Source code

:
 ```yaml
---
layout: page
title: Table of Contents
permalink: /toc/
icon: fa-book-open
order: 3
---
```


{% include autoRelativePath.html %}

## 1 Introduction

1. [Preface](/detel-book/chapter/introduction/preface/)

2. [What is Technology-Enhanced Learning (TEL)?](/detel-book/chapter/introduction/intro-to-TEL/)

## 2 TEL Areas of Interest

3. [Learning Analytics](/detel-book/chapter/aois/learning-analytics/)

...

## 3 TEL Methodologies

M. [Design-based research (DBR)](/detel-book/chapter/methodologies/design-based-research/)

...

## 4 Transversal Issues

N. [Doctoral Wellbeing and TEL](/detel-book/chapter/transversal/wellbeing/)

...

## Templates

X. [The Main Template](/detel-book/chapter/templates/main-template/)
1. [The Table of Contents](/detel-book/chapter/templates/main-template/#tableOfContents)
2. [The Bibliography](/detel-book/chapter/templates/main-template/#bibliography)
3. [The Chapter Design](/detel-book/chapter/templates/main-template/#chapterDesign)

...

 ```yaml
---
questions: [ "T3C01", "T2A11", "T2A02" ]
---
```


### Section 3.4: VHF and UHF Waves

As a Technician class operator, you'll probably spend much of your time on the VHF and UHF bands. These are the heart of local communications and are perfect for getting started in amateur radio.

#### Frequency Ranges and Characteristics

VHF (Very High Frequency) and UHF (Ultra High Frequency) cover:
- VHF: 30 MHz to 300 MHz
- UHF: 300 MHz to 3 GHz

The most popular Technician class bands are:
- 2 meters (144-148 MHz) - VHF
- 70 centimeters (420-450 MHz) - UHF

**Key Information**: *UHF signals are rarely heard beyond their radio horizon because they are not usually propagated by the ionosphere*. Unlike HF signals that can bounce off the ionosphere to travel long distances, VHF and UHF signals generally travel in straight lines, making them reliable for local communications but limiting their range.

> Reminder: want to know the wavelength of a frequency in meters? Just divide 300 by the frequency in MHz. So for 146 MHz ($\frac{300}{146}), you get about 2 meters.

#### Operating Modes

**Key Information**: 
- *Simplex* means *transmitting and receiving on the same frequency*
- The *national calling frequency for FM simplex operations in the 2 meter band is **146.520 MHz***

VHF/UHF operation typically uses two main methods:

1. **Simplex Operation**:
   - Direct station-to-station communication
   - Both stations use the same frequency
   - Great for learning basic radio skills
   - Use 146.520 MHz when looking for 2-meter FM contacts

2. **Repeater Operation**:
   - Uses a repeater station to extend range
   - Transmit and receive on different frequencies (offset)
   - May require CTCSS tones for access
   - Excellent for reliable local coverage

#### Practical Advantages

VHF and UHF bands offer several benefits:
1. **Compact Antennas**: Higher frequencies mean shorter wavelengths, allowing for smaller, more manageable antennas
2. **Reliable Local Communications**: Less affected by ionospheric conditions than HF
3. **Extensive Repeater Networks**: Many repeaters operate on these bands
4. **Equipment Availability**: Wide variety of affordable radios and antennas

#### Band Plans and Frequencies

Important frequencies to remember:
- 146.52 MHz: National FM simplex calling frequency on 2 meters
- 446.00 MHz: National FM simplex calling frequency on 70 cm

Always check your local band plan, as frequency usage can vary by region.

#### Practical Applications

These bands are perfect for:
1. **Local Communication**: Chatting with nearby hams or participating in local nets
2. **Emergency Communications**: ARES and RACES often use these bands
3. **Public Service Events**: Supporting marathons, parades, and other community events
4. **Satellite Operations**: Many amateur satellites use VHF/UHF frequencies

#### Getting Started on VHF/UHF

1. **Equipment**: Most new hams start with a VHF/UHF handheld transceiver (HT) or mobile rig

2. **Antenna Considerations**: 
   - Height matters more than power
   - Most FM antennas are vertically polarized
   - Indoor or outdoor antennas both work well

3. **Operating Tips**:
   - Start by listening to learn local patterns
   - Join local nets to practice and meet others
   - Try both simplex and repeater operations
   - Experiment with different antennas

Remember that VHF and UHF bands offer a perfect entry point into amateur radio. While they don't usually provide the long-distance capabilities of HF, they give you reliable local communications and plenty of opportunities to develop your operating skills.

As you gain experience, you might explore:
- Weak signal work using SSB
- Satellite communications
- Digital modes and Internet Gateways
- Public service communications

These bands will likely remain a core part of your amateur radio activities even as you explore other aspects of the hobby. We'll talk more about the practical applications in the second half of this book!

§ §

- [PROBLEM DESCRIPTION]: Within the data above, the span starting at the line containing "- 2 meters (144-148 MHz) - VHF" and ending at the line containing "4. **Equipment Availability**: Wide" is to be retyped exactly, with no other lines.

- [TASK OUTPUT]:
- 2 meters (144-148 MHz) - VHF
- 70 centimeters (420-450 MHz) - UHF

**Key Information**: *UHF signals are rarely heard beyond their radio horizon because they are not usually propagated by the ionosphere*. Unlike HF signals that can bounce off the ionosphere to travel long distances, VHF and UHF signals generally travel in straight lines, making them reliable for local communications but limiting their range.

> Reminder: want to know the wavelength of a frequency in meters? Just divide 300 by the frequency in MHz. So for 146 MHz ($\frac{300}{146}), you get about 2 meters.

#### Operating Modes

**Key Information**: 
- *Simplex* means *transmitting and receiving on the same frequency*
- The *national calling frequency for FM simplex operations in the 2 meter band is **146.520 MHz***

VHF/UHF operation typically uses two main methods:

1. **Simplex Operation**:
   - Direct station-to-station communication
   - Both stations use the same frequency
   - Great for learning basic radio skills
   - Use 146.520 MHz when looking for 2-meter FM contacts

2. **Repeater Operation**:
   - Uses a repeater station to extend range
   - Transmit and receive on different frequencies (offset)
   - May require CTCSS tones for access
   - Excellent for reliable local coverage

#### Practical Advantages

VHF and UHF bands offer several benefits:
1. **Compact Antennas**: Higher frequencies mean shorter wavelengths, allowing for smaller, more manageable antennas
2. **Reliable Local Communications**: Less affected by ionospheric conditions than HF
3. **Extensive Repeater Networks**: Many repeaters operate on these bands
4. **Equipment Availability**: Wide variety of affordable radios and antennas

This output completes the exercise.